=== Records from a data source ===

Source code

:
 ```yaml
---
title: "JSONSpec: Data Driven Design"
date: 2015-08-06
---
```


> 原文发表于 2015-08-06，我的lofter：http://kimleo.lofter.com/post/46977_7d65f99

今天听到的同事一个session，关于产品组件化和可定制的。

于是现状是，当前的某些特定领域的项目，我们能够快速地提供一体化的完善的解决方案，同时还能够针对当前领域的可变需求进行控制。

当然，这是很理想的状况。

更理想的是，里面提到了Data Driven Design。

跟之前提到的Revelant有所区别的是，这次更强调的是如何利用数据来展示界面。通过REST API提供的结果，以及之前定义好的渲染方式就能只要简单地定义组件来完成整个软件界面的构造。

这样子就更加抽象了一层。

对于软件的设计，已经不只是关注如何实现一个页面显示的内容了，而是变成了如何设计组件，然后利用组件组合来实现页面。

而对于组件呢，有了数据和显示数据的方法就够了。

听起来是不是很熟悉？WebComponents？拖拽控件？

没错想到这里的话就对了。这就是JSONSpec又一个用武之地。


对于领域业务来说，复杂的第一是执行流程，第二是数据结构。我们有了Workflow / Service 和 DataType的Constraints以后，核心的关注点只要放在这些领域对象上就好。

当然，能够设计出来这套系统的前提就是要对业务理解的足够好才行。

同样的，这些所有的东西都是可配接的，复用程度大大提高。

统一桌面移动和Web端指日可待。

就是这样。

=== Instructions for the task ===
Please copy out the records exactly as they appear.

=== Solved problem ===
Source code

:
 ```yaml
---
title: "JSONSpec: Data Driven Design"
date: 2015-08-06
---
```


> 原文发表于 2015-08-06，我的lofter：http://kimleo.lofter.com/post/46977_7d65f99

今天听到的同事一个session，关于产品组件化和可定制的。

于是现状是，当前的某些特定领域的项目，我们能够快速地提供一体化的完善的解决方案，同时还能够针对当前领域的可变需求进行控制。

当然，这是很理想的状况。

更理想的是，里面提到了Data Driven Design。

跟之前提到的Revelant有所区别的是，这次更强调的是如何利用数据来展示界面。通过REST API提供的结果，以及之前定义好的渲染方式就能只要简单地定义组件来完成整个软件界面的构造。

这样子就更加抽象了一层。

对于软件的设计，已经不只是关注如何实现一个页面显示的内容了，而是变成了如何设计组件，然后利用组件组合来实现页面。

而对于组件呢，有了数据和显示数据的方法就够了。

听起来是不是很熟悉？WebComponents？拖拽控件？

没错想到这里的话就对了。这就是JSONSpec又一个用武之地。


对于领域业务来说，复杂的第一是执行流程，第二是数据结构。我们有了Workflow / Service 和 DataType的Constraints以后，核心的关注点只要放在这些领域对象上就好。

当然，能够设计出来这套系统的前提就是要对业务理解的足够好才行。

同样的，这些所有的东西都是可配接的，复用程度大大提高。

统一桌面移动和Web端指日可待。

就是这样。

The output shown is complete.